Activity:
Of all the entries below, retype only the lines from the one with "## Standards for Work Registrations" through the one with "New Works Registration", exactly as they appear.

☆ ☆ ☆ ☆

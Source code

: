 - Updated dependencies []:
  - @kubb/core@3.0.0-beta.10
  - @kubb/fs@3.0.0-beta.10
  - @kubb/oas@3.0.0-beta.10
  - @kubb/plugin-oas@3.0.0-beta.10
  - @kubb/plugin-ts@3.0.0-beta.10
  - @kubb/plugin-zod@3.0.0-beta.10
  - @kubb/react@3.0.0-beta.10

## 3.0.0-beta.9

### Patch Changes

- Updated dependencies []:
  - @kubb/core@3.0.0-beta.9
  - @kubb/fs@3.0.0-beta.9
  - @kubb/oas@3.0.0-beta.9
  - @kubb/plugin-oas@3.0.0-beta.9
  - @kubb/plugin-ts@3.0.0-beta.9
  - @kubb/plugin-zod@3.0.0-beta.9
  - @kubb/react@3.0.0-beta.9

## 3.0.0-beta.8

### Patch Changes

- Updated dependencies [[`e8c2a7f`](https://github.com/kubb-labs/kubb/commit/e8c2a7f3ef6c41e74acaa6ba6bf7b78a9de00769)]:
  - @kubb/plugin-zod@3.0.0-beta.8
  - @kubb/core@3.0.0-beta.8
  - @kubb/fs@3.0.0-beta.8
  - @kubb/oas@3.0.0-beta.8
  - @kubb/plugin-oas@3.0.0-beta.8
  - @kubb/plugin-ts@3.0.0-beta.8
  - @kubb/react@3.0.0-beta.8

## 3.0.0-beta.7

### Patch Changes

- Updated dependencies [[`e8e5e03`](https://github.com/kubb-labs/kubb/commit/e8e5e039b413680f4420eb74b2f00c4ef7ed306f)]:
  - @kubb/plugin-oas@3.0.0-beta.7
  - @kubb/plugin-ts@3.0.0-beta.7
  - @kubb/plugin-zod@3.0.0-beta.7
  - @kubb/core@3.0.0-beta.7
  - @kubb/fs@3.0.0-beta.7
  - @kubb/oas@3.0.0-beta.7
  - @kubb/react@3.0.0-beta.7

☆ ☆ ☆ ☆

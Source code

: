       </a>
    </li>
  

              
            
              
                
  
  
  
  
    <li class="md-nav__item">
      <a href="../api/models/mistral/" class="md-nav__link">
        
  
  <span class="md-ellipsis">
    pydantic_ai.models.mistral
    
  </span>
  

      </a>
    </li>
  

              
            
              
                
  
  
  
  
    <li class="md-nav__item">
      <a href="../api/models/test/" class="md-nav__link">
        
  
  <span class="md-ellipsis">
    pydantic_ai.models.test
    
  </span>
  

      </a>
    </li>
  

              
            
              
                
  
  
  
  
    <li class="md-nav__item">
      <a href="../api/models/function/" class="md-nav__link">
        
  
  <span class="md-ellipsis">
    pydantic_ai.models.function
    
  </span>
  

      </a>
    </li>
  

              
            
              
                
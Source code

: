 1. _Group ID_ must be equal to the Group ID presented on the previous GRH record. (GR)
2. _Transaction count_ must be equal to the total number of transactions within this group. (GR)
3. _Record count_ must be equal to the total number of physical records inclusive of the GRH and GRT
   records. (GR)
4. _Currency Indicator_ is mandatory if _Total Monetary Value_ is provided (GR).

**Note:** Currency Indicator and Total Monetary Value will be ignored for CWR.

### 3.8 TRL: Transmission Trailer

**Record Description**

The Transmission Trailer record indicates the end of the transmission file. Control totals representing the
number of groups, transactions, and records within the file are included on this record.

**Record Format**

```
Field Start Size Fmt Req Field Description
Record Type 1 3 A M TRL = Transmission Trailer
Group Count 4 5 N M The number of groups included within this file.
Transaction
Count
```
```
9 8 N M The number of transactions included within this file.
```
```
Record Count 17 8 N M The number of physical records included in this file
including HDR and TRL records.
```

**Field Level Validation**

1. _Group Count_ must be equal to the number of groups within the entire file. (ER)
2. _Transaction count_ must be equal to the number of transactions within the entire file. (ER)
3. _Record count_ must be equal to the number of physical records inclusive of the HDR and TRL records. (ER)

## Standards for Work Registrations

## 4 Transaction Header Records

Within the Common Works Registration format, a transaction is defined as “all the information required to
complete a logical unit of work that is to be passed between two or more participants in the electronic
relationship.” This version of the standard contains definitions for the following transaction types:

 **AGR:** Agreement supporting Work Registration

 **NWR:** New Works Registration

☆ ☆ ☆ ☆

Result of this task:
## Standards for Work Registrations

## 4 Transaction Header Records

Within the Common Works Registration format, a transaction is defined as “all the information required to
complete a logical unit of work that is to be passed between two or more participants in the electronic
relationship.” This version of the standard contains definitions for the following transaction types:

 **AGR:** Agreement supporting Work Registration

 **NWR:** New Works Registration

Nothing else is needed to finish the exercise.